In the midst of the bustling city of Tokyo, the largest city in the world, you might see flying streaks of fluorescent pink, deep purple, or neon yellow hair. More often than not, the hair is teased up into some variation of a mohawk. The outfits: bright, semi-gothic dresses paired with impossibly tall heels, making the person resemble nothing short of a living Victorian china doll. Like Alice followed the white rabbit, you might find yourself trailing after these whimsical people…and step right into, well, Wonderland itself.

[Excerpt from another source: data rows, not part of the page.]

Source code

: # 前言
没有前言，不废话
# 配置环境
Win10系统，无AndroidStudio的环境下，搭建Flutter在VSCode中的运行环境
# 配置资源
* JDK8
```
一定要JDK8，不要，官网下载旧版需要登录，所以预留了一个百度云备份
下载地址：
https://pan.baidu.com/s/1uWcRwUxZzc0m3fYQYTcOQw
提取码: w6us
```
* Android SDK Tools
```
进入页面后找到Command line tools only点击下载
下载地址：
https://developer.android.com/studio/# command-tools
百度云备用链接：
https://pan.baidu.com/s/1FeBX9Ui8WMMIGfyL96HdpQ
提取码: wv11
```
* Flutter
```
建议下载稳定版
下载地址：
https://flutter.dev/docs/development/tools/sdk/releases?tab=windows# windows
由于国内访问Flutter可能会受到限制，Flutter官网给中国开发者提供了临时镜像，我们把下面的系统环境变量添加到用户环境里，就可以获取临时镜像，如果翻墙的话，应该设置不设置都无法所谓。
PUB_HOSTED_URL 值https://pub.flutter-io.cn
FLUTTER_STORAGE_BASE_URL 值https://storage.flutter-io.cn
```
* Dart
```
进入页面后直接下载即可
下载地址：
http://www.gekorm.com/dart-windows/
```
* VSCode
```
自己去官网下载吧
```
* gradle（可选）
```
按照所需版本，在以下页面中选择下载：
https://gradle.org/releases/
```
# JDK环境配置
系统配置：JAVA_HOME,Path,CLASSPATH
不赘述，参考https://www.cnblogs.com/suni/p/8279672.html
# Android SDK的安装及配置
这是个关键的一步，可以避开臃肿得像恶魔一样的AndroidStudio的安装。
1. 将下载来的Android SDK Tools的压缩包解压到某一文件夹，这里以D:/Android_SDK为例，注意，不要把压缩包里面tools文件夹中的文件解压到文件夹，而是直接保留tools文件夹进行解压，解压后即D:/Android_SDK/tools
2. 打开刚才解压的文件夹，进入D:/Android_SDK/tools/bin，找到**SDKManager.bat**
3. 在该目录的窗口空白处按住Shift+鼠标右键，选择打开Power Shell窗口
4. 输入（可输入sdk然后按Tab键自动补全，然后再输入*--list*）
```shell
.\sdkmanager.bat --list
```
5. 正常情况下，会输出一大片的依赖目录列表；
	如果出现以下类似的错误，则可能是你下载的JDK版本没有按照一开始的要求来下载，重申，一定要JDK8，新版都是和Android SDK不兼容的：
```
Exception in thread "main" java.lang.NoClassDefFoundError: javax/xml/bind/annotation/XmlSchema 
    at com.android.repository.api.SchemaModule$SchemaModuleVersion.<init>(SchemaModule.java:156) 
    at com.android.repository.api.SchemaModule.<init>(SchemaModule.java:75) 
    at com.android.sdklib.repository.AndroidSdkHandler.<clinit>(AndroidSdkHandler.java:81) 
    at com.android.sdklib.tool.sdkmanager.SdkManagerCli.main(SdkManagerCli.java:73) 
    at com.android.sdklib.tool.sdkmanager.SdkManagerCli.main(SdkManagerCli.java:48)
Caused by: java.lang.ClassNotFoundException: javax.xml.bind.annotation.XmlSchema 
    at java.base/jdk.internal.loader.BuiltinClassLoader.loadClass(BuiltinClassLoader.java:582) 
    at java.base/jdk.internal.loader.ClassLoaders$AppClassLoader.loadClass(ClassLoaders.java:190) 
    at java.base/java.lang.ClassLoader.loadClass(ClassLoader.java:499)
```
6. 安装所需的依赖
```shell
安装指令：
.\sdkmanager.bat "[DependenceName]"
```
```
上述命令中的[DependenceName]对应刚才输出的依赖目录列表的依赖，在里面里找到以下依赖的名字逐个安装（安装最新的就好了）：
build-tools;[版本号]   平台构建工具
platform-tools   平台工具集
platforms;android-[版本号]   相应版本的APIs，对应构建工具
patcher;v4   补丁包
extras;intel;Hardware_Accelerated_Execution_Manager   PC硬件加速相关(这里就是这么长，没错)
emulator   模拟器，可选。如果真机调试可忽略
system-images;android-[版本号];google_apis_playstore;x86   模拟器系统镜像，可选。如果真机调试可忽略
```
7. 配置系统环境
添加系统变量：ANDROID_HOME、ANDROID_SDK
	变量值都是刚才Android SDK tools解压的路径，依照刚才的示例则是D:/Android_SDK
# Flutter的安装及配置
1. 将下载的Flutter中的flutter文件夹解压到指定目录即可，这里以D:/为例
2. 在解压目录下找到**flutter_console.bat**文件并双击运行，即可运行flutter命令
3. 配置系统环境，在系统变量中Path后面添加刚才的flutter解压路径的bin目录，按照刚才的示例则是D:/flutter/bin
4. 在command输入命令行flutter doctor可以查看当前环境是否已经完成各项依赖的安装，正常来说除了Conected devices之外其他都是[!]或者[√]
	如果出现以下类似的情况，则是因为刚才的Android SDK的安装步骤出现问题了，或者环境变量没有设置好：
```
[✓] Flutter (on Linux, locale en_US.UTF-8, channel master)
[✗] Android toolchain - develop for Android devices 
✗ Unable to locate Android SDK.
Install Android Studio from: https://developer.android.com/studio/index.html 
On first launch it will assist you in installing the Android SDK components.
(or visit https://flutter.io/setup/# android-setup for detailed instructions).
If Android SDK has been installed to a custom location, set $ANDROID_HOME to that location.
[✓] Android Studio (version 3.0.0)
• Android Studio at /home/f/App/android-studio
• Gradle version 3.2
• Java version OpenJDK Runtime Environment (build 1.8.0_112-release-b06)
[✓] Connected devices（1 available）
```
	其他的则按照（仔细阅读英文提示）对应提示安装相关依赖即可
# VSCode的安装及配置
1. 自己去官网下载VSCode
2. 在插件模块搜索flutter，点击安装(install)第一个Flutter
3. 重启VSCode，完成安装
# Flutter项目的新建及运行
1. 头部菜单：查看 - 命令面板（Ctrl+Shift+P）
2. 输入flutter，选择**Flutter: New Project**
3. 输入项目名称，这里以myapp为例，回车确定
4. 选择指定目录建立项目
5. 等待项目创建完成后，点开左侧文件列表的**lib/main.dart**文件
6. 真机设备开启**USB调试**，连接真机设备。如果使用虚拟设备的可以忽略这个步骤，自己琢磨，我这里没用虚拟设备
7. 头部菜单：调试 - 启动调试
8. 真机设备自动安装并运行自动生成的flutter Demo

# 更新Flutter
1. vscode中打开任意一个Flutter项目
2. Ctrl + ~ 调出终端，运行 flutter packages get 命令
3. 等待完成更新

             Welcome to Harajuku, where if you’re not blanketed in lace, fur and bright patterns, you stand out. A place where eccentricity and bizarreness is the norm.  A place where the fashion is light years ahead of the rest of the world. For example, when I went there three years ago, everyone was wearing baby doll dresses, which, in my opinion, made them look like colorful muffins. Not exactly the most flattering look, I thought. The fashion trend last year in the US? Baby doll dresses.   

            No big surprise there.  

            I guess what’s so fantastic about Harajuku is the fact that the phrase “anything goes” can only be applied here. Imagine the most ridiculous outfit you’ve seen and multiply it by about a thousand and you get a typical Harajuku teen. Even though I have visited Harajuku every year since I was ten, I am still awestruck by the people. Half the time I wonder how they can even stand up straight, let alone walk with all those accessories weighing them down, not to mention the seven inch high heels. Harajuku doesn’t need neon lights to like up its street, unlike Ginza or Shinjuku; the hair and outfits do it all.

            For 365 days, the place is a permanent street of Halloween, minus the candy of course. Every Sunday without fail, high school teenagers — and adult who still think they are kids — gather to put on a cosplay (costume play) parade. Harajuku is probably the only place where you’d see Hello Kitty rubbing elbows with the Joker while parading next to an anime school girl.

            I don’t really know why these teens do it. To escape the daily realities? To be ridiculous because you can get away with it? Because they love to perform and be in the spotlight? For fun?

            I met a girl in the bathroom one Sunday who was changing into her costume, a black dress with enormous wings erupting from the back. She had snuck out of her house to participate in the cosplay and her parents didn’t have a clue. I got the courage to ask her why she does it.

             “It’s our culture,” she replied smiling, and left to flaunt her costume in the crowded street that she had come to call her home every Sunday.  

             I finally understood.

            Harajuku is a street ruled by teens. It’s their Wonderland.